Proprio come le sue bugie. Fino a che non le guardi non le noti. È quando le scopri che bruciano. 
Il sole.
- Signorina - la scrollò un vecchietto sprezzante del pericolo. Aida si guardò attorno: tutti i presenti la stavano fissando.
Lei sbarrò gli occhi, fece un passo indietro. - Io... -
Corse via. Di nuovo, stavolta più consapevole di tutto. Illuminata come il filosofo della grotta platonica. Bagnata dal sole come la canzone di Noemi. 
Senza nemmeno volerlo si ritrovò davanti alla casa che aveva ospitato quella specie di amore malsano per troppo tempo,
Le chiavi. Il maglioncino. La mano sana. Grazie al cielo.
Come un'automa aprì il portone. Gettò a terra chiavi e maglione. Atterrarono accanto alle prime gocce di sangue, sul pavimento. Doveva medicarsi.
No. Prima doveva chiudere il cerchio, lasciare un addio a Dedalo prima di perire. D'illuminarsi d'immenso.
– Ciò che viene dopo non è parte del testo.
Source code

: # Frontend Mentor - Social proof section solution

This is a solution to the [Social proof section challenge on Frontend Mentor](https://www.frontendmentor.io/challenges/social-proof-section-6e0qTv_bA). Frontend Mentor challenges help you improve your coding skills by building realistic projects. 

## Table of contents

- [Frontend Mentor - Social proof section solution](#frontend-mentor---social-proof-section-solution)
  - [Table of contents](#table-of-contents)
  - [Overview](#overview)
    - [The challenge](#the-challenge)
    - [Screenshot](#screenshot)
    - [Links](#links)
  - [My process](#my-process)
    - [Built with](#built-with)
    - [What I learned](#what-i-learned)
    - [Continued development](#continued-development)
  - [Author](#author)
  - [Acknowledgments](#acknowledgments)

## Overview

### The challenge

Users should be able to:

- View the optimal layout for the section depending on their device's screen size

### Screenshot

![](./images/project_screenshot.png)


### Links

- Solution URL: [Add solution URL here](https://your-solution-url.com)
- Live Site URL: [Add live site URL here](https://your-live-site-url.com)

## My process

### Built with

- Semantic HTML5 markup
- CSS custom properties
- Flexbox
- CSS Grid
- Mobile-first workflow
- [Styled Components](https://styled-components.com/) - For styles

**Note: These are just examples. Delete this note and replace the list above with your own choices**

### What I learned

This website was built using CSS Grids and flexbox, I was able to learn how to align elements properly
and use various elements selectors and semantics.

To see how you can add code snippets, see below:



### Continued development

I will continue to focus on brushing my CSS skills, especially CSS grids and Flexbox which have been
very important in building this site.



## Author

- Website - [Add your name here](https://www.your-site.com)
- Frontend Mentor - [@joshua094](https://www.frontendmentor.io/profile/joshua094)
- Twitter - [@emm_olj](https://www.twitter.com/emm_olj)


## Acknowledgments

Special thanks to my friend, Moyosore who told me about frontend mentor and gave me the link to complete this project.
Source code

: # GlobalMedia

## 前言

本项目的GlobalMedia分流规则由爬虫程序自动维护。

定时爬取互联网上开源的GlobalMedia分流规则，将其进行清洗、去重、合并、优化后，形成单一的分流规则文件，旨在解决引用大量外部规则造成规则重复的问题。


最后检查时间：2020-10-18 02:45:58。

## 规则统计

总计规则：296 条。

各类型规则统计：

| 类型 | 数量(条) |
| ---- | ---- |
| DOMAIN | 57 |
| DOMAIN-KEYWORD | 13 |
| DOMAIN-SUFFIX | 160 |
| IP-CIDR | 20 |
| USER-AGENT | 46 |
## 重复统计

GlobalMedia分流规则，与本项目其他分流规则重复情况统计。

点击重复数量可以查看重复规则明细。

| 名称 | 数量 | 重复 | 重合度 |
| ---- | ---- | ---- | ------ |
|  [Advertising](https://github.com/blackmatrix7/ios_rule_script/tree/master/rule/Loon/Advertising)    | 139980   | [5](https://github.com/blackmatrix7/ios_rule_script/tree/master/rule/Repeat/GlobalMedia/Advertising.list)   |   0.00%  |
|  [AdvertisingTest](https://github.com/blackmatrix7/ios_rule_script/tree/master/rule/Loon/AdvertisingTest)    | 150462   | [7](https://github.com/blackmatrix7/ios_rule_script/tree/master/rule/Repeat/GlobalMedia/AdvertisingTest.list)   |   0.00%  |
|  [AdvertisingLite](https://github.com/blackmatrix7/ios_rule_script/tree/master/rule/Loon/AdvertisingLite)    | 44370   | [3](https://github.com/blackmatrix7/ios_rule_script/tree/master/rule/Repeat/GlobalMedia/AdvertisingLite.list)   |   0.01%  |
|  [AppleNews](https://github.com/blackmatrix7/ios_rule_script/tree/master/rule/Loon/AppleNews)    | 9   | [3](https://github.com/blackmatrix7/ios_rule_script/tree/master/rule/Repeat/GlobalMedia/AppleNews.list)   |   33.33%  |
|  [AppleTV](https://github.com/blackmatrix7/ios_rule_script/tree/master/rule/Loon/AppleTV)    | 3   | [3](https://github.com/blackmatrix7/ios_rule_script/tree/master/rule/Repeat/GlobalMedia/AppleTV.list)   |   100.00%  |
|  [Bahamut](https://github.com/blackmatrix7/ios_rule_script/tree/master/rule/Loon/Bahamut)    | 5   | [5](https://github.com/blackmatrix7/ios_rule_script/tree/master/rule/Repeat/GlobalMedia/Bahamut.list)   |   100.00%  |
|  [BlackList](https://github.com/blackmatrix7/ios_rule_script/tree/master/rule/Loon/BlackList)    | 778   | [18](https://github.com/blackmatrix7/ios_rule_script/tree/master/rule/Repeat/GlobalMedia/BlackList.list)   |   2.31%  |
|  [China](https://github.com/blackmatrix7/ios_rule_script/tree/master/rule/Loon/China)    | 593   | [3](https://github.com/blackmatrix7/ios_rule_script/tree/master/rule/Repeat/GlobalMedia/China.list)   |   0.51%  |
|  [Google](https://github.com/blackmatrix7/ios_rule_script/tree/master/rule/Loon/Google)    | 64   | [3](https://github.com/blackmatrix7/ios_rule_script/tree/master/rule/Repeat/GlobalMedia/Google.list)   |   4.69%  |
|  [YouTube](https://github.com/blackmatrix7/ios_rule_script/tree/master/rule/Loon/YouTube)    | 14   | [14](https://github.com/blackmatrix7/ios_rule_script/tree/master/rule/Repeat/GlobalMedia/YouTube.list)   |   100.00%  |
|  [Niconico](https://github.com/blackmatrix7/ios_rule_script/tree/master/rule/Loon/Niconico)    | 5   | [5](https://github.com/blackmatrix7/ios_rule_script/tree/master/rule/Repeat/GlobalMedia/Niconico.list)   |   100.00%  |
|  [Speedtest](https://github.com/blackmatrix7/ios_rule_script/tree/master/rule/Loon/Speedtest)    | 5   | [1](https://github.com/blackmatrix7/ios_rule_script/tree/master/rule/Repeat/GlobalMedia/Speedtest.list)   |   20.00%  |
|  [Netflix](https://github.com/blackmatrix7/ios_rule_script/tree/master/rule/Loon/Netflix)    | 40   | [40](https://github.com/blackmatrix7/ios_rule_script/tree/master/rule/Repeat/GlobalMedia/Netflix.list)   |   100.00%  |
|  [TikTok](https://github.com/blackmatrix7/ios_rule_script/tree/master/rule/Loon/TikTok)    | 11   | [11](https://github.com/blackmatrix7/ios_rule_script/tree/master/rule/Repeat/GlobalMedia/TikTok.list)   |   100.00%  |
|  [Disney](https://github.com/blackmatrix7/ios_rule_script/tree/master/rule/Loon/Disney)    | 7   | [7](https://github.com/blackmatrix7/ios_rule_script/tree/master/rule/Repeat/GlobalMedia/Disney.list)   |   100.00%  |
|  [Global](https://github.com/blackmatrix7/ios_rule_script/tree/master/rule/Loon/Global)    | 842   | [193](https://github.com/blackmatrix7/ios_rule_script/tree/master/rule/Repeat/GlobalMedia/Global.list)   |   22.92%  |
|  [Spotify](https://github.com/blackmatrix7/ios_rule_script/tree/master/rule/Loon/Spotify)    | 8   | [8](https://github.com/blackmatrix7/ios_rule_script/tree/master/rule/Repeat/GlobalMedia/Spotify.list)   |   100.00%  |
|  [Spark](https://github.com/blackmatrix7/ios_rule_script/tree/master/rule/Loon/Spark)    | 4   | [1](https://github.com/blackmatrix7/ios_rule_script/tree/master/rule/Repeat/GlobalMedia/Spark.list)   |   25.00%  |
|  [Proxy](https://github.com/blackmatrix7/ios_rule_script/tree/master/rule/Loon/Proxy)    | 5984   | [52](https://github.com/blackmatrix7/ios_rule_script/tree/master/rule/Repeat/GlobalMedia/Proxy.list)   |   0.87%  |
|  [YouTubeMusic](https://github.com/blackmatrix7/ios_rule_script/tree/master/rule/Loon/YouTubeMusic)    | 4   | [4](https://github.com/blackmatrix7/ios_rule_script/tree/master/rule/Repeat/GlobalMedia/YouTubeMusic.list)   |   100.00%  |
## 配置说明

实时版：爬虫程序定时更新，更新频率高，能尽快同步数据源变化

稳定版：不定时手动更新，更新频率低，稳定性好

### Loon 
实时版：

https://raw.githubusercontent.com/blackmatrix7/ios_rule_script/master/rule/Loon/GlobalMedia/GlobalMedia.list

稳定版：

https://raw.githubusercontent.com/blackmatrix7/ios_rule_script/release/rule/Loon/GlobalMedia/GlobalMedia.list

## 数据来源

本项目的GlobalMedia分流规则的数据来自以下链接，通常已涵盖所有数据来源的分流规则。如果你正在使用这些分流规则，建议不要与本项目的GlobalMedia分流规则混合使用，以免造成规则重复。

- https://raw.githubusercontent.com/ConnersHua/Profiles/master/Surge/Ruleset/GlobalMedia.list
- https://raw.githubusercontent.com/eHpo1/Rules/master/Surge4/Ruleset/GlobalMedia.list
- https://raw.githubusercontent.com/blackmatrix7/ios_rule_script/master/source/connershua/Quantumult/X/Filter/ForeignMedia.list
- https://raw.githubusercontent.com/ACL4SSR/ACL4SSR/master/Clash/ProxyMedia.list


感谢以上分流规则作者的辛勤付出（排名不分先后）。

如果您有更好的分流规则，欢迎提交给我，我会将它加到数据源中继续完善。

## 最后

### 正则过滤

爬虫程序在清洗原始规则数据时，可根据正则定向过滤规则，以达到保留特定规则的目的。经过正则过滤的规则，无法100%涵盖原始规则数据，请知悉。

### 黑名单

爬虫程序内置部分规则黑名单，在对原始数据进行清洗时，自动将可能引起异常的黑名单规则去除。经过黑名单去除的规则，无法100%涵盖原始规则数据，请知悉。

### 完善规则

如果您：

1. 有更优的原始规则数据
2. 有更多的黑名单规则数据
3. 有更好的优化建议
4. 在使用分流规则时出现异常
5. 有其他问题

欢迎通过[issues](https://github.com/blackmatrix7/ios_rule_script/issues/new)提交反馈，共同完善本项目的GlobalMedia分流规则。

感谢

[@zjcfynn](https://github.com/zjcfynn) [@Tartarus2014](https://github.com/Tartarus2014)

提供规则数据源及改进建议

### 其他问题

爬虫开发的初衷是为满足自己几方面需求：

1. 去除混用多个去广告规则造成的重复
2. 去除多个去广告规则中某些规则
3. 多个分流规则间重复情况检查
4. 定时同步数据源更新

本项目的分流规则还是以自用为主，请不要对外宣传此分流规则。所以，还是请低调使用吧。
L'indomani lui sarebbe passato a prendere le sue cose. Gli avrebbe lasciato un ricordino.
Prese il quadro che le aveva dipinto e lo ruppe sulla sedia che aveva rivestito. Strappò le foto che aveva scattato, le altre le gettò nel camino che aveva pulito maniacalmente. Stracciò tutte le carte che le aveva stampato su come rimanere a dieta, distrusse la tazza che le aveva rinfacciato per tre anni perché troppo "da bambini". Bell'adulto lui.
Gettò i vestiti che le aveva criticato sul terreno, li schiacciò coi libri che le aveva letto ad alta voce "per cultura". Roba pallosa. 
Suppellettili, libri, DVD, vestiti, memorie, ricordi, troppe cose sue, dovevano essere rimosse per poter sopravvivere. 
Icaro avrebbe inforcato gli occhiali da sole stavolta.
Infine prese il suo cuore. Lo portò sul letto. Lì si sentì mancare.
Svenne.
Icaro volava via.

Dubbi?  Sulla mia sanità mentale ovvio!